Angus McDonald – photographer, writer, author and adventurer - was born in Paris in 1962. His photographs and articles appeared in leading publications worldwide including The Times, The Guardian, The Daily Telegraph, The Sydney Morning Herald, National Geographic Adventure, Time Asia, and the South China Morning Post. He is the author of The Five Foot Road: In Search of a Vanished China (Angus & Robertson) which documented his 1994 journey across China to Burma in the footsteps of Victorian explorer George Ernest Morrison - ‘Morrison of Peking’ - precisely one century later. Interweaving the story of his own travels with those of Morrison and the changes wrought by a century of conflict and revolution, it broke new ground in travel writing. Writing in The Five Foot Road he commented: Travellers like myself are often called upon to explain ourselves. What drives us? The only thing I can ever think of to say, is that I can’t imagine not doing it.” 

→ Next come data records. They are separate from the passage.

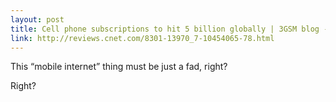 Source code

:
 ```yaml
---
layout: post
title: Cell phone subscriptions to hit 5 billion globally | 3GSM blog - CNET Reviews
link: http://reviews.cnet.com/8301-13970_7-10454065-78.html
---
```

This “mobile internet” thing must be just a fad, right?

Right?
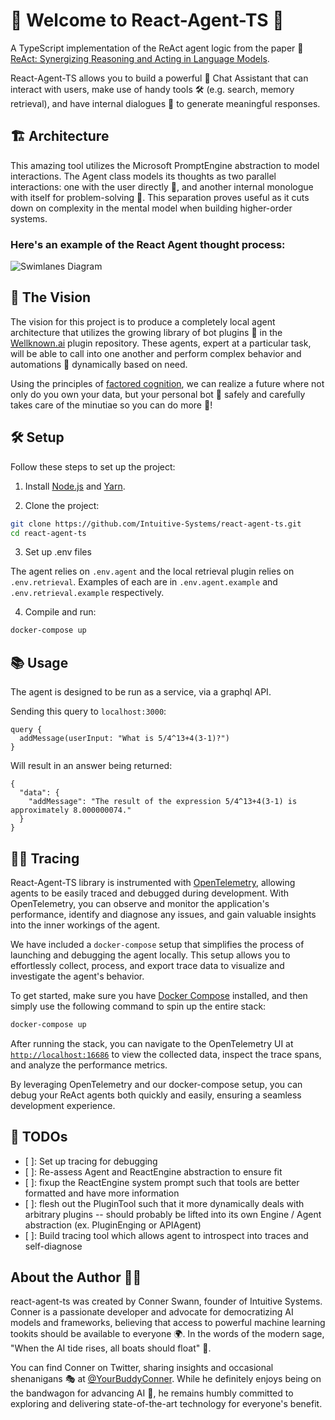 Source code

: # 🚀 Welcome to React-Agent-TS 🤖

A TypeScript implementation of the ReAct agent logic from the paper 📄 [ReAct: Synergizing Reasoning and Acting in Language Models](https://arxiv.org/abs/2210.03629).

React-Agent-TS allows you to build a powerful 💪 Chat Assistant that can interact with users, make use of handy tools 🛠️ (e.g. search, memory retrieval), and have internal dialogues 🧠 to generate meaningful responses.

## 🏗️ Architecture

This amazing tool utilizes the Microsoft PromptEngine abstraction to model interactions. The Agent class models its thoughts as two parallel interactions: one with the user directly 👥, and another internal monologue with itself for problem-solving 🧩. This separation proves useful as it cuts down on complexity in the mental model when building higher-order systems.

### Here's an example of the React Agent thought process: 

![Swimlanes Diagram](https://static.swimlanes.io/2c45225fcfec45210b2398d3ec8c0fad.png)

## 🔮 The Vision

The vision for this project is to produce a completely local agent architecture that utilizes the growing library of bot plugins 🤖 in the [Wellknown.ai](https://www.wellknown.ai/) plugin repository. These agents, expert at a particular task, will be able to call into one another and perform complex behavior and automations 🔄 dynamically based on need.

Using the principles of [factored cognition](https://primer.ought.org/), we can realize a future where not only do you own your data, but your personal bot 🤖 safely and carefully takes care of the minutiae so you can do more 🌟!

## 🛠️ Setup

Follow these steps to set up the project:

1. Install [Node.js](https://nodejs.org/) and [Yarn](https://yarnpkg.com/).

2. Clone the project:

```sh
git clone https://github.com/Intuitive-Systems/react-agent-ts.git
cd react-agent-ts
```

3. Set up .env files

The agent relies on `.env.agent` and the local retrieval plugin relies on `.env.retrieval`. 
Examples of each are in `.env.agent.example` and `.env.retrieval.example` respectively.  

4. Compile and run:

```sh
docker-compose up
```

## 📚 Usage

The agent is designed to be run as a service, via a graphql API. 

Sending this query to `localhost:3000`:

```
query {
  addMessage(userInput: "What is 5/4^13+4(3-1)?")
}
```

Will result in an answer being returned: 
```
{
  "data": {
    "addMessage": "The result of the expression 5/4^13+4(3-1) is approximately 8.000000074."
  }
}
```

## 🕵️‍♂️ Tracing

React-Agent-TS library is instrumented with [OpenTelemetry](https://opentelemetry.io/), allowing agents to be easily traced and debugged during development. With OpenTelemetry, you can observe and monitor the application's performance, identify and diagnose any issues, and gain valuable insights into the inner workings of the agent.

We have included a `docker-compose` setup that simplifies the process of launching and debugging the agent locally. This setup allows you to effortlessly collect, process, and export trace data to visualize and investigate the agent's behavior.

To get started, make sure you have [Docker Compose](https://docs.docker.com/compose/install/) installed, and then simply use the following command to spin up the entire stack:

```sh
docker-compose up
```

After running the stack, you can navigate to the OpenTelemetry UI at [`http://localhost:16686`](http://localhost:16686) to view the collected data, inspect the trace spans, and analyze the performance metrics.

By leveraging OpenTelemetry and our docker-compose setup, you can debug your ReAct agents both quickly and easily, ensuring a seamless development experience.

## 📝 TODOs
- [ ]: Set up tracing for debugging
- [ ]: Re-assess Agent and ReactEngine abstraction to ensure fit
- [ ]: fixup the ReactEngine system prompt such that tools are better formatted and have more information 
- [ ]: flesh out the PluginTool such that it more dynamically deals with arbitrary plugins -- should probably be lifted into its own Engine / Agent abstraction (ex. PluginEnging or APIAgent)
- [ ]: Build tracing tool which allows agent to introspect into traces and self-diagnose

## About the Author 🧑‍💻

react-agent-ts was created by Conner Swann, founder of Intuitive Systems. Conner is a passionate developer and advocate for democratizing AI models and frameworks, believing that access to powerful machine learning tookits should be available to everyone 🌍. In the words of the modern sage, "When the AI tide rises, all boats should float" 🚣.

You can find Conner on Twitter, sharing insights and occasional shenanigans 🎭 at [@YourBuddyConner](https://twitter.com/YourBuddyConner). While he definitely enjoys being on the bandwagon for advancing AI 🤖, he remains humbly committed to exploring and delivering state-of-the-art technology for everyone's benefit. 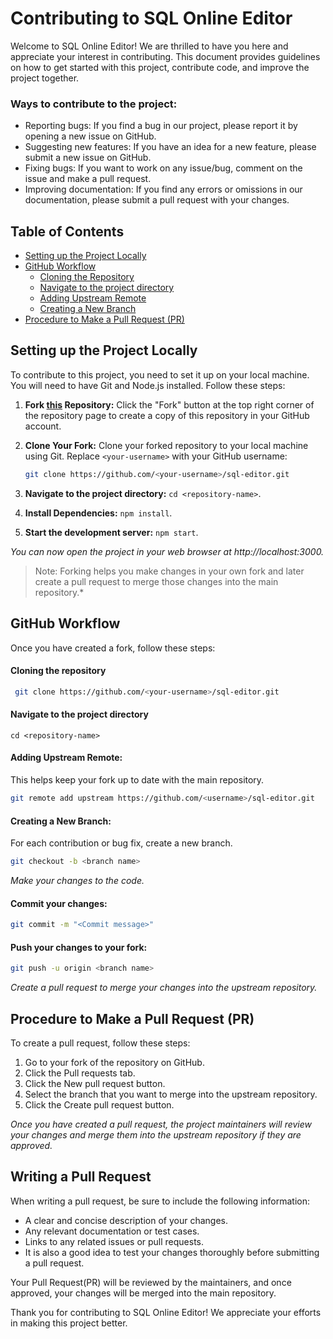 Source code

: # Contributing to SQL Online Editor

Welcome to SQL Online Editor! We are thrilled to have you here and appreciate your interest in contributing. This document provides guidelines on how to get started with this project, contribute code, and improve the project together.

### Ways to contribute to the project:
- Reporting bugs: If you find a bug in our project, please report it by opening a new issue on GitHub.
- Suggesting new features: If you have an idea for a new feature, please submit a new issue on GitHub.
- Fixing bugs: If you want to work on any issue/bug, comment on the issue and make a pull request.
- Improving documentation: If you find any errors or omissions in our documentation, please submit a pull request with your changes.

## Table of Contents

- [Setting up the Project Locally](#setting-up-the-project-locally)
- [GitHub Workflow](#github-workflow)
  - [Cloning the Repository](#cloning-the-repository)
  - [Navigate to the project directory](#navigate-to-the-project-directory)
  - [Adding Upstream Remote](#adding-upstream-remote)
  - [Creating a New Branch](#creating-a-new-branch)
- [Procedure to Make a Pull Request (PR)](#procedure-to-make-a-pull-request-pr)

## Setting up the Project Locally

To contribute to this project, you need to set it up on your local machine. You will need to have Git and Node.js installed. Follow these steps:

1. **Fork [this](https://github.com/janvi01/sql-editor) Repository:** Click the "Fork" button at the top right corner of the repository page to create a copy of this repository in your GitHub account.

2. **Clone Your Fork:** Clone your forked repository to your local machine using Git. Replace `<your-username>` with your GitHub username:
   ```bash
   git clone https://github.com/<your-username>/sql-editor.git
   ```

3.  **Navigate to the project directory:** `cd <repository-name>`.

4. **Install Dependencies:** `npm install`.

5. **Start the development server:** `npm start`.

*You can now open the project in your web browser at http://localhost:3000.*

> Note: Forking helps you make changes in your own fork and later create a pull request to merge those changes into the main repository.*

## GitHub Workflow

Once you have created a fork, follow these steps:

#### Cloning the repository
  ```bash
   git clone https://github.com/<your-username>/sql-editor.git
   ```

#### Navigate to the project directory
`cd <repository-name>`

#### Adding Upstream Remote:
This helps keep your fork up to date with the main repository.
```bash
git remote add upstream https://github.com/<username>/sql-editor.git
```

#### Creating a New Branch:
For each contribution or bug fix, create a new branch. 
```bash
git checkout -b <branch name>
```

*Make your changes to the code.*

#### Commit your changes:

```bash
git commit -m "<Commit message>"
```

#### Push your changes to your fork:

```bash
git push -u origin <branch name>
```

*Create a pull request to merge your changes into the upstream repository.*

## Procedure to Make a Pull Request (PR)

To create a pull request, follow these steps:

1. Go to your fork of the repository on GitHub.
2. Click the Pull requests tab.
3. Click the New pull request button.
4. Select the branch that you want to merge into the upstream repository.
5. Click the Create pull request button.

*Once you have created a pull request, the project maintainers will review your changes and merge them into the upstream repository if they are approved.*

## Writing a Pull Request

When writing a pull request, be sure to include the following information:

- A clear and concise description of your changes.
- Any relevant documentation or test cases.
- Links to any related issues or pull requests.
- It is also a good idea to test your changes thoroughly before submitting a pull request.

Your Pull Request(PR) will be reviewed by the maintainers, and once approved, your changes will be merged into the main repository.

Thank you for contributing to SQL Online Editor! We appreciate your efforts in making this project better.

Angus could never stay still for very long. He travelled widely, invariably solo, throughout his life. His assignments took him all over central and south-east Asia, and he built a vast archive of images: from the Great Wall of China, which he covered for National Geographic, to Mount Everest where he was official photographer on a fatal Indian civil expedition, to the decimated south-Indian and Sri Lankan coastlines following the tsunami of 2004, Angus documented all he encountered with grace and humility. His early travels in Tibet - soon before the Lhasa uprisings of 1987-89 - gave him a profound respect for Tibetan culture and for the place of religion in traditional societies. A strong advocate for Tibetan autonomy he developed close relations with the Tibetan community when later he settled in Mcleodganj, home of the Dalai Lama and the main exiled diaspora, and where he was based for several years. From his home in the foothills of the Indian Himalayas he spent five years compiling India’s Disappearing Railways, travelling to the most far-flung corners of the country. From the Western Ghats of Rajasthan and the plains of Maharashtra to the Blue Mountains of Tamil Nadu, from the Himalayas to Assam, this is a tribute to the country he loved.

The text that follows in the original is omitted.